Whilst we may not notice the changes in ourselves, we closely witness the changes in others. It can feel like a constant letting go, as skin after skin is shed. You get a strong sense of the passing of time when clearing out clothes too small in your children's drawers. Or that moment when they want to walk to school on their own. The only constant in parenting is change.
But change is life, right?
Yes. But in motherhood the rate and pace of change feels condensed, sped up, whirlwindish. It can be all consuming, so much so that it can spin you round and spit you out the other side.
The days are long but oh boy! the years are short.
But then, as mothers, we can find the concept of change for ourselves so very challenging: we find it hard to know what we want, or what to choose, bogged down in the logistics of the day-to-day and the week-to-week. Drenched in mental load. We lose a sense of self that knows the changes that we want to make. We get a bit lost.
And it can feel risky - change for our sake. We can't take risks like we used to; no, others rely on us now and so we must seek safety and security and fit in with the rest because too much change wouldn't be good for anyone. Would it?
Change is inevitable. We can't control it. It just happens. As mothers we are witnessing it every day in our children. We are brilliantly adaptable to their change - tuning in to the details, noticing the shifts, responding to the new needs.
But we fear it in, and for, ourselves. We turn down the noise of the changes we want to make, those directions not always clear, though they clang about in our ears. What if we're wrong? What if we make the wrong choice? What will that mean for our children? Will they suffer?
We watch our children change and develop and grow whilst putting our own growth on pause. Waiting until they might not need us so much, anymore. Oh but the pain of that, too! Don't stop needing me, please? When did that happen? I didn't notice... What a tension - that resistance to change can be.
What would it be like if we could accept (and embrace?) that we change as much as our children do? What if we could be comfortable with the changes that occur in our bodies, in our hearts, in our minds? What would we do differently if we embraced change more fluidly, even sniffed it out, to suit us, rather than it working, like a force, against us?

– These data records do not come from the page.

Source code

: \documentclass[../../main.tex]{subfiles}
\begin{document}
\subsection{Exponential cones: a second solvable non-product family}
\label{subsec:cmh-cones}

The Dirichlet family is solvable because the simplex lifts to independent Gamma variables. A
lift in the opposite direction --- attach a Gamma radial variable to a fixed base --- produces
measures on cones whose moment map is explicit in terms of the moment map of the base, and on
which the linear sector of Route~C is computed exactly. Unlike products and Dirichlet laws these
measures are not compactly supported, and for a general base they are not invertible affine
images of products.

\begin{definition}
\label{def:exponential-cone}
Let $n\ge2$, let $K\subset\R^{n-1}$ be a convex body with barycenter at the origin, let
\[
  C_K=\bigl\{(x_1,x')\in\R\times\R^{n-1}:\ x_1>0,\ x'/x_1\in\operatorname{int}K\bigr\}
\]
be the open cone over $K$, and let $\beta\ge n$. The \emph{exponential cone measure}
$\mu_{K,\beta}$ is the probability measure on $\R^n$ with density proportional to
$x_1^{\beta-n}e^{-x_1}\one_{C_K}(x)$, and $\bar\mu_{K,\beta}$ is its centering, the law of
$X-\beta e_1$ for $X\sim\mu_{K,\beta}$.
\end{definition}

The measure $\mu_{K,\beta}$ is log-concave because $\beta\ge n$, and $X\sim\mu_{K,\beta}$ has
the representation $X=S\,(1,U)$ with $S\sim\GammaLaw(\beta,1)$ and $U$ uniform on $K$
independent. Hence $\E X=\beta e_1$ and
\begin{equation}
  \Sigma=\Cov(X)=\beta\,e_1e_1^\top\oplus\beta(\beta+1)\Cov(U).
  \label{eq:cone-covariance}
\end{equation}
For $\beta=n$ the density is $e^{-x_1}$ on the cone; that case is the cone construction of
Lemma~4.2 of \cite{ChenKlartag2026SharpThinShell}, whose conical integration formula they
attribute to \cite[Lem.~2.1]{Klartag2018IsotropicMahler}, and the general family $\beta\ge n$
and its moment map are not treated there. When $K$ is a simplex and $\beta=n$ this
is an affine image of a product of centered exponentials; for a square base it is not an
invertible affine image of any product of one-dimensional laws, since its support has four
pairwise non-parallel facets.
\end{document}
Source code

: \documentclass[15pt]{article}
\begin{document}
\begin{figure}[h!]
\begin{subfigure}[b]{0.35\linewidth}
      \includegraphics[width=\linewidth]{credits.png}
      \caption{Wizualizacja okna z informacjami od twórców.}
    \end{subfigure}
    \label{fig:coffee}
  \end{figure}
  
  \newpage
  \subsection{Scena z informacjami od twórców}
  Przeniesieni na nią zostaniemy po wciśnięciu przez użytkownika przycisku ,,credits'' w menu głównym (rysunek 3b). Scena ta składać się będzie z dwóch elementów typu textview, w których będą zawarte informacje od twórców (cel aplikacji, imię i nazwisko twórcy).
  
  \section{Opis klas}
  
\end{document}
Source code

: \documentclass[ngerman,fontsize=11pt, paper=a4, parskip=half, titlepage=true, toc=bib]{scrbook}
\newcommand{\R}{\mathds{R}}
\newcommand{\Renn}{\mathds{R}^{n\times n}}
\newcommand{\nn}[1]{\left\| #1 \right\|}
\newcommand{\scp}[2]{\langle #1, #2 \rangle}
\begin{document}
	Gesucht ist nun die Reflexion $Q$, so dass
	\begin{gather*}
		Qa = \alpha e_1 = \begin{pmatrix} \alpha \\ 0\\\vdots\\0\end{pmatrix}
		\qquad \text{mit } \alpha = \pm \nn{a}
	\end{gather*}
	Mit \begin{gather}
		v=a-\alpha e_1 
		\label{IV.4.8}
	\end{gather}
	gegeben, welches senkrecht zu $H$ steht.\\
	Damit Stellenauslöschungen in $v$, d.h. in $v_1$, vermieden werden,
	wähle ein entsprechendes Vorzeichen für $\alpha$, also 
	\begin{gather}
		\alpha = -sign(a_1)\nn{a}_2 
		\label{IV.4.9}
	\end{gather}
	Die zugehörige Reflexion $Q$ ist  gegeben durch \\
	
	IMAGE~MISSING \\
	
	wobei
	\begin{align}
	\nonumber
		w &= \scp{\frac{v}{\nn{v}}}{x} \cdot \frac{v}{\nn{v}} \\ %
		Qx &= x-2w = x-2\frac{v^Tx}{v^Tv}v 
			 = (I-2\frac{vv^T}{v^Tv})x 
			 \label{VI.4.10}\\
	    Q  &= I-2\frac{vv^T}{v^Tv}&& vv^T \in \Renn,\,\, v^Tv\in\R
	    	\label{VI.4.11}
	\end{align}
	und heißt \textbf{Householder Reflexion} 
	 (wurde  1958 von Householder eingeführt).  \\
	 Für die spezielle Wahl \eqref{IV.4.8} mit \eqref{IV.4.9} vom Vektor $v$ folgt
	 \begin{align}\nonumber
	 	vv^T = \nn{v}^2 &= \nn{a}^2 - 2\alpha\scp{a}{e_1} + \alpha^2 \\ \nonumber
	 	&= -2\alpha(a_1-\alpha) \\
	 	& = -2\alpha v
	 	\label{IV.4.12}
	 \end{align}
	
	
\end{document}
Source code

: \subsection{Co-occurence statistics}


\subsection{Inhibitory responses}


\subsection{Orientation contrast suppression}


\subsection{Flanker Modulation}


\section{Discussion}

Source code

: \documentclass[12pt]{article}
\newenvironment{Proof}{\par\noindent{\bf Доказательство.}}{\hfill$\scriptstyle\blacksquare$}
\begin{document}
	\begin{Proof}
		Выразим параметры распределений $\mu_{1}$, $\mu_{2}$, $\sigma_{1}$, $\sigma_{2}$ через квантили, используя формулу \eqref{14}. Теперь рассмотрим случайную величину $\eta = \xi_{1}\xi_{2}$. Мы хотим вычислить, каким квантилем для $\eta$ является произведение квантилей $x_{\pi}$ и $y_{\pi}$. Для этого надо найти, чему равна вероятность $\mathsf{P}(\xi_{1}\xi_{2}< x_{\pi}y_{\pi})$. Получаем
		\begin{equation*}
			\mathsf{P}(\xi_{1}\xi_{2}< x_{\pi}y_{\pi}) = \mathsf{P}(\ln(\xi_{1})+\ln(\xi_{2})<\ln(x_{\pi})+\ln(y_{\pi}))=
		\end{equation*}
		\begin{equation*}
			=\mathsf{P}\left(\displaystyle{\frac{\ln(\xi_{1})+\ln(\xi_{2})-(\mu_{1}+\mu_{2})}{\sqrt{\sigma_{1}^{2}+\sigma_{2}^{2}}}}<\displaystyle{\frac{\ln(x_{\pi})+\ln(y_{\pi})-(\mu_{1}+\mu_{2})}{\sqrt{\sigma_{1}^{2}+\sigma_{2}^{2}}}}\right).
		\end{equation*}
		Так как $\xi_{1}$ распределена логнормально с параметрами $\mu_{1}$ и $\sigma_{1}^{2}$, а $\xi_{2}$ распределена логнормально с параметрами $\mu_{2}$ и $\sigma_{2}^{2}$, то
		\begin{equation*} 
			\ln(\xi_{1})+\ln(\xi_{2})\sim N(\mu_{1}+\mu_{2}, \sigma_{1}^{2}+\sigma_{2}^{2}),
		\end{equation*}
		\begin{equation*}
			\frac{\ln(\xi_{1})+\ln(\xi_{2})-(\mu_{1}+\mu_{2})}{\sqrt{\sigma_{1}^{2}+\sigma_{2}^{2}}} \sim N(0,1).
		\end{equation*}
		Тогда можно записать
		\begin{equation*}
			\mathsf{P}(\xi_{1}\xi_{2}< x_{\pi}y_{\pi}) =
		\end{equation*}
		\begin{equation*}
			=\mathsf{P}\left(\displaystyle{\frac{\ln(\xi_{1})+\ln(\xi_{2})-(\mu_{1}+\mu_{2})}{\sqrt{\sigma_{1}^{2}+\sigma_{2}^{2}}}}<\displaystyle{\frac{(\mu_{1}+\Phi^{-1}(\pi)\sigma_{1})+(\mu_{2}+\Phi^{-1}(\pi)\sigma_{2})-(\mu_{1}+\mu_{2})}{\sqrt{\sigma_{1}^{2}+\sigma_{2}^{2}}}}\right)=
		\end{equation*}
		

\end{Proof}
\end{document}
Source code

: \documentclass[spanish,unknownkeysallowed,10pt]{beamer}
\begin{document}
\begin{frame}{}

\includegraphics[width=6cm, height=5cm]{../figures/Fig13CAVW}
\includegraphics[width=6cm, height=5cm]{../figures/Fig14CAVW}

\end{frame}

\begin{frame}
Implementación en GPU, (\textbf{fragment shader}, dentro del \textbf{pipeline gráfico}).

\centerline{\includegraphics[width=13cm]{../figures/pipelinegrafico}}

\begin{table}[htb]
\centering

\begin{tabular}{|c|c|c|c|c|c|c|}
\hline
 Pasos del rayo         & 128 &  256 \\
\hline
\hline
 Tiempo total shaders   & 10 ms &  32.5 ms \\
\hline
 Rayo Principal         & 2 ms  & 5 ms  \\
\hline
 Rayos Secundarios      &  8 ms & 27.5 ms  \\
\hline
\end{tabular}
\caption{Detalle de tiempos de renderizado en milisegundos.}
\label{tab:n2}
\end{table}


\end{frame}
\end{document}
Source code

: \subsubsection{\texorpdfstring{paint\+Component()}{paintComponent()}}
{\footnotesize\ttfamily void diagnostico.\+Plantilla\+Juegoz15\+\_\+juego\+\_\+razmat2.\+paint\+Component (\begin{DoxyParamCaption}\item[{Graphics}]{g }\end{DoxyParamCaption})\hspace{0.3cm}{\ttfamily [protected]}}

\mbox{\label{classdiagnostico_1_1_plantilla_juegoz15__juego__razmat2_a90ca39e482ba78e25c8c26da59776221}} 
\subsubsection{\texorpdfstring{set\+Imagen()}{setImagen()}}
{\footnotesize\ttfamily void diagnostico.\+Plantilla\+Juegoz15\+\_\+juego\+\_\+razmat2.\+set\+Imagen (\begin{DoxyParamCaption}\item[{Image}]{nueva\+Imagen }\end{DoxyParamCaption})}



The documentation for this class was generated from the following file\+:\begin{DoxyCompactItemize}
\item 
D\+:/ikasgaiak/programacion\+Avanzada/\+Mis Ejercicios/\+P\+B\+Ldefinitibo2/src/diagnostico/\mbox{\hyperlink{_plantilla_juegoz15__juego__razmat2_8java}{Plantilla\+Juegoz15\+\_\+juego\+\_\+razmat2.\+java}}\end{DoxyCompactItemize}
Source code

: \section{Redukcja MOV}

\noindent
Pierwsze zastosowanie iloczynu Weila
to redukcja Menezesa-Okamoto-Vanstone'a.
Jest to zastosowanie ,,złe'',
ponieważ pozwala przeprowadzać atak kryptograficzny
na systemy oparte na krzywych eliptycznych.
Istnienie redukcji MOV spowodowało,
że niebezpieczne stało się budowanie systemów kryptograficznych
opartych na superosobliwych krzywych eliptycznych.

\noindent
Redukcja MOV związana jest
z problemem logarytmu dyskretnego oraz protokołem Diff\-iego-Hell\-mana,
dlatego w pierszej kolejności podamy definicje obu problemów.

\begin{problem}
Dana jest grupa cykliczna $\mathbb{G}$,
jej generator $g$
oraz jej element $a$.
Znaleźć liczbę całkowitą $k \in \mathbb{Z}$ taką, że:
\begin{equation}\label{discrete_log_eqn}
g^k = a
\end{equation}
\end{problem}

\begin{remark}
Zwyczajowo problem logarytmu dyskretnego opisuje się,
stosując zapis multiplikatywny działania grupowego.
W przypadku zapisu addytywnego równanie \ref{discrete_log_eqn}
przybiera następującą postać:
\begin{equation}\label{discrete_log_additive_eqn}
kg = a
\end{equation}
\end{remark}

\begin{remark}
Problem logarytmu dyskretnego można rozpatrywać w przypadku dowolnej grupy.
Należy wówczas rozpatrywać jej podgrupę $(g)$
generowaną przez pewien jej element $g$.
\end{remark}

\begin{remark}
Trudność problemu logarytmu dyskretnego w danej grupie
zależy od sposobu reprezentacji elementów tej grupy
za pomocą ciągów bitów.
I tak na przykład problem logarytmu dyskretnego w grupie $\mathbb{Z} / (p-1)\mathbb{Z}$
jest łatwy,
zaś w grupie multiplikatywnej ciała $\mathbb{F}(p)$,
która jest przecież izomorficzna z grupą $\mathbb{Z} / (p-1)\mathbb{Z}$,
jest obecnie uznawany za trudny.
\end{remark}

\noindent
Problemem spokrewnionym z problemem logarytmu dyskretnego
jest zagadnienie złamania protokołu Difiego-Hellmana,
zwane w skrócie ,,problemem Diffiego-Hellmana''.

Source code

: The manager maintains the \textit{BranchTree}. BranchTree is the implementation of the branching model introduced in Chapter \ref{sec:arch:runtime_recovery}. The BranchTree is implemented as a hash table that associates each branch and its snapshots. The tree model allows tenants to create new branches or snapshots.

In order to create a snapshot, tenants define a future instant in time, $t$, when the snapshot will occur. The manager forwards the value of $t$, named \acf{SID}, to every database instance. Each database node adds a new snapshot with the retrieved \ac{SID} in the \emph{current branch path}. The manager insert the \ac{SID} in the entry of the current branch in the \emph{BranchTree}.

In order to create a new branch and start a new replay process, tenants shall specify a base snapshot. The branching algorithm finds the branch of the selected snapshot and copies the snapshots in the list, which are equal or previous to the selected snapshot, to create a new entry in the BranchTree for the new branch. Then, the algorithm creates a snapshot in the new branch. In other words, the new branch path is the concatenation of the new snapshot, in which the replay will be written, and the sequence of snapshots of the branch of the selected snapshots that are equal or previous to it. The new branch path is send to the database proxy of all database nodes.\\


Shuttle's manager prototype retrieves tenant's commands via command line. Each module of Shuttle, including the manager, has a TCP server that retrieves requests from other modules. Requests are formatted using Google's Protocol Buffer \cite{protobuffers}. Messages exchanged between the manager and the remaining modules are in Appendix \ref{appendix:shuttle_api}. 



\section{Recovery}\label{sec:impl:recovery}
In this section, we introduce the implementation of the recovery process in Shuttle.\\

We adapt to meet the changing needs of our children. We innovate and learn and grow all the time - in parallel. We flex and shapeshift, sometimes uncomfortably so. We have a gift for change. We have been through so much of it. Yet it goes, like so much of mother skill, unnoticed, uncelebrated, undervalued. So underused.
And how much stability and rocksolidness we are expected to provide, as we work hard to adapt to new forces acting on both the inside and the outside? Pressed and pushed and moulded by what is expected of us, in the parameters we are given; and yet told to stay steady, keep rooted, be consistent.
Motherhood is a host of paradoxes. But/and we have an ability to adapt and change - in all respects - like few others. We are designed to meet the needs of our children, and in doing so experience transformation in ourselves. That really is a superpower worth harnessing, a gift worth sharing.